## WORK REQUEST:
From the first line down to the line containing "- [TalonOne::ApplicationSession](docs/ApplicationSession.md)", print the records below exactly, leaving every picture out.

## LISTED ENTRIES:
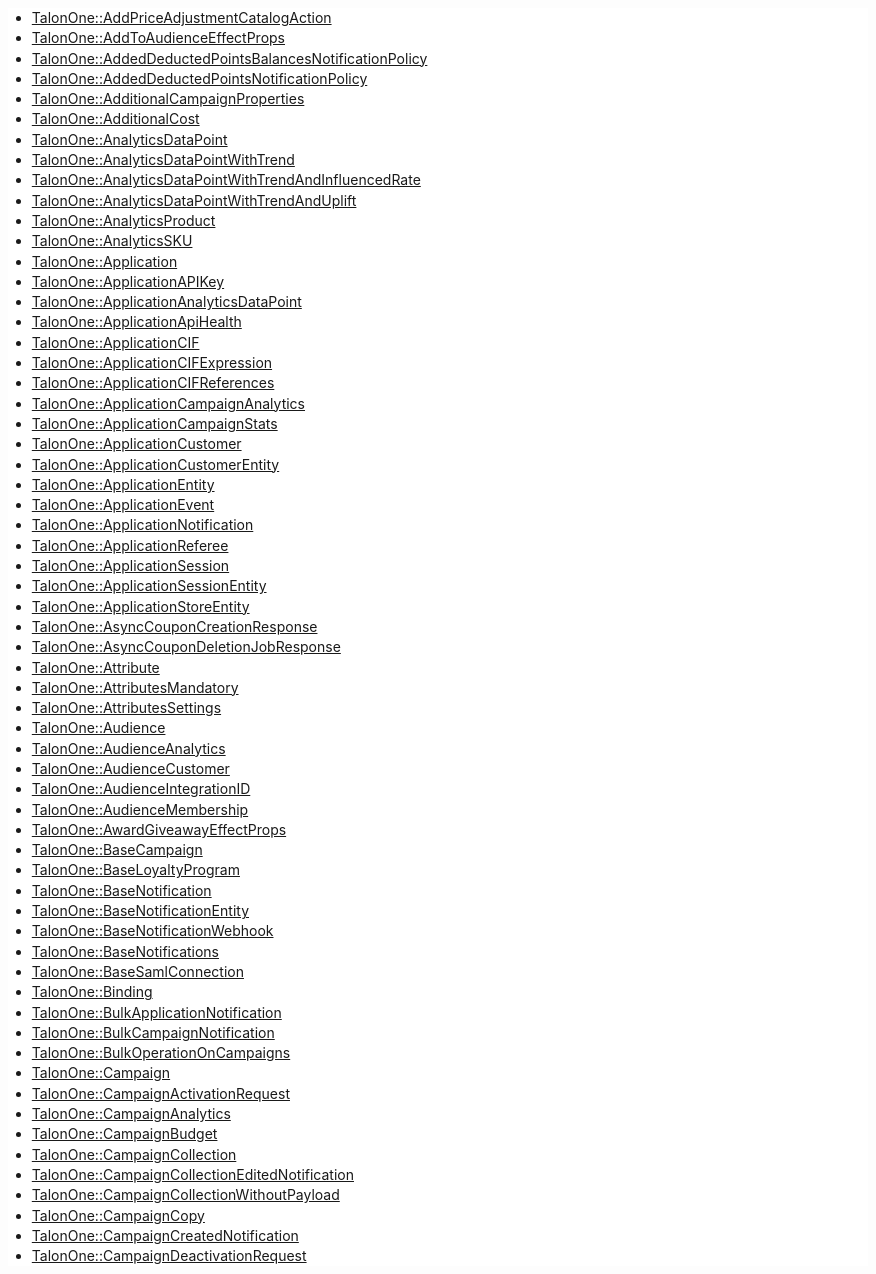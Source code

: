 - [TalonOne::AddPriceAdjustmentCatalogAction](docs/AddPriceAdjustmentCatalogAction.md)
- [TalonOne::AddToAudienceEffectProps](docs/AddToAudienceEffectProps.md)
- [TalonOne::AddedDeductedPointsBalancesNotificationPolicy](docs/AddedDeductedPointsBalancesNotificationPolicy.md)
- [TalonOne::AddedDeductedPointsNotificationPolicy](docs/AddedDeductedPointsNotificationPolicy.md)
- [TalonOne::AdditionalCampaignProperties](docs/AdditionalCampaignProperties.md)
- [TalonOne::AdditionalCost](docs/AdditionalCost.md)
- [TalonOne::AnalyticsDataPoint](docs/AnalyticsDataPoint.md)
- [TalonOne::AnalyticsDataPointWithTrend](docs/AnalyticsDataPointWithTrend.md)
- [TalonOne::AnalyticsDataPointWithTrendAndInfluencedRate](docs/AnalyticsDataPointWithTrendAndInfluencedRate.md)
- [TalonOne::AnalyticsDataPointWithTrendAndUplift](docs/AnalyticsDataPointWithTrendAndUplift.md)
- [TalonOne::AnalyticsProduct](docs/AnalyticsProduct.md)
- [TalonOne::AnalyticsSKU](docs/AnalyticsSKU.md)
- [TalonOne::Application](docs/Application.md)
- [TalonOne::ApplicationAPIKey](docs/ApplicationAPIKey.md)
- [TalonOne::ApplicationAnalyticsDataPoint](docs/ApplicationAnalyticsDataPoint.md)
- [TalonOne::ApplicationApiHealth](docs/ApplicationApiHealth.md)
- [TalonOne::ApplicationCIF](docs/ApplicationCIF.md)
- [TalonOne::ApplicationCIFExpression](docs/ApplicationCIFExpression.md)
- [TalonOne::ApplicationCIFReferences](docs/ApplicationCIFReferences.md)
- [TalonOne::ApplicationCampaignAnalytics](docs/ApplicationCampaignAnalytics.md)
- [TalonOne::ApplicationCampaignStats](docs/ApplicationCampaignStats.md)
- [TalonOne::ApplicationCustomer](docs/ApplicationCustomer.md)
- [TalonOne::ApplicationCustomerEntity](docs/ApplicationCustomerEntity.md)
- [TalonOne::ApplicationEntity](docs/ApplicationEntity.md)
- [TalonOne::ApplicationEvent](docs/ApplicationEvent.md)
- [TalonOne::ApplicationNotification](docs/ApplicationNotification.md)
- [TalonOne::ApplicationReferee](docs/ApplicationReferee.md)
- [TalonOne::ApplicationSession](docs/ApplicationSession.md)
- [TalonOne::ApplicationSessionEntity](docs/ApplicationSessionEntity.md)
- [TalonOne::ApplicationStoreEntity](docs/ApplicationStoreEntity.md)
- [TalonOne::AsyncCouponCreationResponse](docs/AsyncCouponCreationResponse.md)
- [TalonOne::AsyncCouponDeletionJobResponse](docs/AsyncCouponDeletionJobResponse.md)
- [TalonOne::Attribute](docs/Attribute.md)
- [TalonOne::AttributesMandatory](docs/AttributesMandatory.md)
- [TalonOne::AttributesSettings](docs/AttributesSettings.md)
- [TalonOne::Audience](docs/Audience.md)
- [TalonOne::AudienceAnalytics](docs/AudienceAnalytics.md)
- [TalonOne::AudienceCustomer](docs/AudienceCustomer.md)
- [TalonOne::AudienceIntegrationID](docs/AudienceIntegrationID.md)
- [TalonOne::AudienceMembership](docs/AudienceMembership.md)
- [TalonOne::AwardGiveawayEffectProps](docs/AwardGiveawayEffectProps.md)
- [TalonOne::BaseCampaign](docs/BaseCampaign.md)
- [TalonOne::BaseLoyaltyProgram](docs/BaseLoyaltyProgram.md)
- [TalonOne::BaseNotification](docs/BaseNotification.md)
- [TalonOne::BaseNotificationEntity](docs/BaseNotificationEntity.md)
- [TalonOne::BaseNotificationWebhook](docs/BaseNotificationWebhook.md)
- [TalonOne::BaseNotifications](docs/BaseNotifications.md)
- [TalonOne::BaseSamlConnection](docs/BaseSamlConnection.md)
- [TalonOne::Binding](docs/Binding.md)
- [TalonOne::BulkApplicationNotification](docs/BulkApplicationNotification.md)
- [TalonOne::BulkCampaignNotification](docs/BulkCampaignNotification.md)
- [TalonOne::BulkOperationOnCampaigns](docs/BulkOperationOnCampaigns.md)
- [TalonOne::Campaign](docs/Campaign.md)
- [TalonOne::CampaignActivationRequest](docs/CampaignActivationRequest.md)
- [TalonOne::CampaignAnalytics](docs/CampaignAnalytics.md)
- [TalonOne::CampaignBudget](docs/CampaignBudget.md)
- [TalonOne::CampaignCollection](docs/CampaignCollection.md)
- [TalonOne::CampaignCollectionEditedNotification](docs/CampaignCollectionEditedNotification.md)
- [TalonOne::CampaignCollectionWithoutPayload](docs/CampaignCollectionWithoutPayload.md)
- [TalonOne::CampaignCopy](docs/CampaignCopy.md)
- [TalonOne::CampaignCreatedNotification](docs/CampaignCreatedNotification.md)
- [TalonOne::CampaignDeactivationRequest](docs/CampaignDeactivationRequest.md)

## ANSWER TO THE PROBLEM:
Source code

: - [TalonOne::AddPriceAdjustmentCatalogAction](docs/AddPriceAdjustmentCatalogAction.md)
- [TalonOne::AddToAudienceEffectProps](docs/AddToAudienceEffectProps.md)
- [TalonOne::AddedDeductedPointsBalancesNotificationPolicy](docs/AddedDeductedPointsBalancesNotificationPolicy.md)
- [TalonOne::AddedDeductedPointsNotificationPolicy](docs/AddedDeductedPointsNotificationPolicy.md)
- [TalonOne::AdditionalCampaignProperties](docs/AdditionalCampaignProperties.md)
- [TalonOne::AdditionalCost](docs/AdditionalCost.md)
- [TalonOne::AnalyticsDataPoint](docs/AnalyticsDataPoint.md)
- [TalonOne::AnalyticsDataPointWithTrend](docs/AnalyticsDataPointWithTrend.md)
- [TalonOne::AnalyticsDataPointWithTrendAndInfluencedRate](docs/AnalyticsDataPointWithTrendAndInfluencedRate.md)
- [TalonOne::AnalyticsDataPointWithTrendAndUplift](docs/AnalyticsDataPointWithTrendAndUplift.md)
- [TalonOne::AnalyticsProduct](docs/AnalyticsProduct.md)
- [TalonOne::AnalyticsSKU](docs/AnalyticsSKU.md)
- [TalonOne::Application](docs/Application.md)
- [TalonOne::ApplicationAPIKey](docs/ApplicationAPIKey.md)
- [TalonOne::ApplicationAnalyticsDataPoint](docs/ApplicationAnalyticsDataPoint.md)
- [TalonOne::ApplicationApiHealth](docs/ApplicationApiHealth.md)
- [TalonOne::ApplicationCIF](docs/ApplicationCIF.md)
- [TalonOne::ApplicationCIFExpression](docs/ApplicationCIFExpression.md)
- [TalonOne::ApplicationCIFReferences](docs/ApplicationCIFReferences.md)
- [TalonOne::ApplicationCampaignAnalytics](docs/ApplicationCampaignAnalytics.md)
- [TalonOne::ApplicationCampaignStats](docs/ApplicationCampaignStats.md)
- [TalonOne::ApplicationCustomer](docs/ApplicationCustomer.md)
- [TalonOne::ApplicationCustomerEntity](docs/ApplicationCustomerEntity.md)
- [TalonOne::ApplicationEntity](docs/ApplicationEntity.md)
- [TalonOne::ApplicationEvent](docs/ApplicationEvent.md)
- [TalonOne::ApplicationNotification](docs/ApplicationNotification.md)
- [TalonOne::ApplicationReferee](docs/ApplicationReferee.md)
- [TalonOne::ApplicationSession](docs/ApplicationSession.md)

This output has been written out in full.